United States District Court, S.D. Ohio, Western Division

July 27, 2018

United States of America, Plaintiff,
v.
Barbara Temeck, Defendant.

          OPINION & ORDER

          MICHAEL R. BARRETT, JUDGE.

         This matter is before the Court upon Defendant Barbara Temeck's Motion for Acquittal or, in the Alternative, for New Trial as to Count 3 of the Indictment and Motion for Reconsideration of the Court's Order denying Defendant's Motion to Dismiss for Selective Prosecution. (Doc. 71). The Government has filed a Response in Opposition (Docs. 77 & 80). On June 7, 2018, the Court held oral argument on Defendant's Motion. (Doc. 89).

         I. BACKGROUND

         Defendant stood trial on three counts of violations of the Controlled Substances Act, 21 U.S.C. § 841(a)(1). The Controlled Substances Act contains general prohibitions involving the illegal manufacturing, distribution, dispensing, or possessing of controlled substances. To possess or dispense a controlled substance, physicians must be licensed to practice medicine and register annually with the Drug Enforcement Administration (“DEA”). 21 U.S.C. § 822. It is well-settled law that even physicians who register still may be convicted for violations of the Controlled Substances Act if the drugs prescribed were without legitimate medical purpose and outside the course of professional practice. United States v. Elliott, 876 F.3d 855, 865 (6th Cir. 2017).

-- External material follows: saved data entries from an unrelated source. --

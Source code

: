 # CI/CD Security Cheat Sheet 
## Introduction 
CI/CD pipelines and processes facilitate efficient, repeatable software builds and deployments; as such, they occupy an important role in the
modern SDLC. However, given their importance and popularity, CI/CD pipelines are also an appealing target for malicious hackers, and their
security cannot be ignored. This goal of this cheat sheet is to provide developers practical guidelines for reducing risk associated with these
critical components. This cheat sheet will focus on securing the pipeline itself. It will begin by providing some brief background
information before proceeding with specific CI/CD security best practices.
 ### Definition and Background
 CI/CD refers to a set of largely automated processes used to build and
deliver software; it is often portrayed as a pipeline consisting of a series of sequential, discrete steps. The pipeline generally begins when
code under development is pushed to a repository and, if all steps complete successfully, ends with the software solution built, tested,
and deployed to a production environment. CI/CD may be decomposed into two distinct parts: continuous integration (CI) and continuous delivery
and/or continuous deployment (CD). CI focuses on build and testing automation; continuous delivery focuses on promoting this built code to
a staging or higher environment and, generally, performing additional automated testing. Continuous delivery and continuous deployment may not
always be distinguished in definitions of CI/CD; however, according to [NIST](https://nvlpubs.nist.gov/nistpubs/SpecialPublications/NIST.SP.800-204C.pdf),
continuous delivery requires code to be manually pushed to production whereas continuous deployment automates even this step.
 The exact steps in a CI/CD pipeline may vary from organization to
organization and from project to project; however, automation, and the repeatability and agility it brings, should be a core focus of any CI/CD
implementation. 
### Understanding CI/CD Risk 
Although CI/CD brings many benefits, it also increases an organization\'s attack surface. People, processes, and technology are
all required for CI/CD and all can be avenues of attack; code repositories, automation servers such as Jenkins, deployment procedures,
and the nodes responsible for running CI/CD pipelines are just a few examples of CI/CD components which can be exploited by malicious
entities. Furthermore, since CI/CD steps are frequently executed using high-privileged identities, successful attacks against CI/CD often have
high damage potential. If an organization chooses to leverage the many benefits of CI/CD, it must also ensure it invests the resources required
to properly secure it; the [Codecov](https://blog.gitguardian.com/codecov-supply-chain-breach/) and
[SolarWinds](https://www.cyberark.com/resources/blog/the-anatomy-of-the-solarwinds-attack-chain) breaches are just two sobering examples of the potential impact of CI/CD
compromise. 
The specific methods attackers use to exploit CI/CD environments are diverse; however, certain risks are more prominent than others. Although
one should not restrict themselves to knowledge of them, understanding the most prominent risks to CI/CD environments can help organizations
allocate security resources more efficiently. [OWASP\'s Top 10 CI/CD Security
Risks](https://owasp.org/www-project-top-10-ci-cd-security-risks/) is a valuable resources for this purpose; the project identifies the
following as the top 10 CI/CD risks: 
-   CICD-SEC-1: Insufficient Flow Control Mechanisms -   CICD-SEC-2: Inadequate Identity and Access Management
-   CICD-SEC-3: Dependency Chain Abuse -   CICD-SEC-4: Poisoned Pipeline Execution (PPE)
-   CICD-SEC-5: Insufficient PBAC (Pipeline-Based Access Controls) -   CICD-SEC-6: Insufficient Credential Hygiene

         Defendant is the former Chief of Staff at the Cincinnati VA Medical Center and was employed by the U.S. Department of Veterans Affairs' Veterans Health Administration (“VA”) for approximately thirty-five years. (Doc. 81, PAGEID# 1146). Defendant is board certified in general surgery and thoracic surgery. (Doc. 81, PAGEID# 1146). It is undisputed that Defendant is a licensed physician.[1] Defendant was issued a fee-exempt DEA Controlled Substance Registration through the VA. (Gov't. Exs. 5-6).

         The charges brought against Defendant arose out of three prescriptions Defendant allegedly wrote for one person: K.H. K.H. is a former employee of the VA, married to a high-ranking administrator at the VA, and was seeking treatment as a result of injuries she sustained while employed by the VA. Since approximately 2002, Defendant acted as a “care coordinator” for K.H., which meant Defendant accompanied K.H. when she went to doctor's appointments and also sought referrals for K.H. to be seen by other physicians.[2] Even though K.H. was not treated at a VA facility, a number of these physicians were affiliated with the VA. (Doc. 87, PAGEID# 1483). These physicians prescribed controlled and noncontrolled substances for K.H. (Doc. 87, PAGEID# 1483). The prescriptions for controlled substances are recorded in the Ohio Automated Rx Reporting System (“OARRS”). (Doc. 82, PAGEID# 1312). OARRS is a prescription monitoring system. (Doc. 82, PAGEID# 1312). When a prescription for a controlled substance is filled, the pharmacist enters information about the patient and the prescription into a database. (Doc. 82, PAGEID# 1312). Law enforcement and healthcare professionals have access to the database. (Doc. 82, PAGEID# 1312). Law enforcement uses the information to prevent diversion of prescriptions for controlled substances. (Doc. 82, PAGEID# 1312). Healthcare professionals use the information to monitor a patient's prescriptions for controlled substances. (Doc. 82, PAGEID# 1314).

         At the conclusion of the Government's case, Defendant moved for a judgment of acquittal due to insufficient evidence pursuant to Rule 29 of the Federal Rules of Criminal Procedure. The Court reserved ruling on the motion. (Doc. 55). Defendant orally renewed her motion before submission to the jury. The Court reserved ruling in part, but also granted the motion in part. (Doc. 56). This ruling was made during the charge conference and is reflected in the Court's instructions to the jury.[3]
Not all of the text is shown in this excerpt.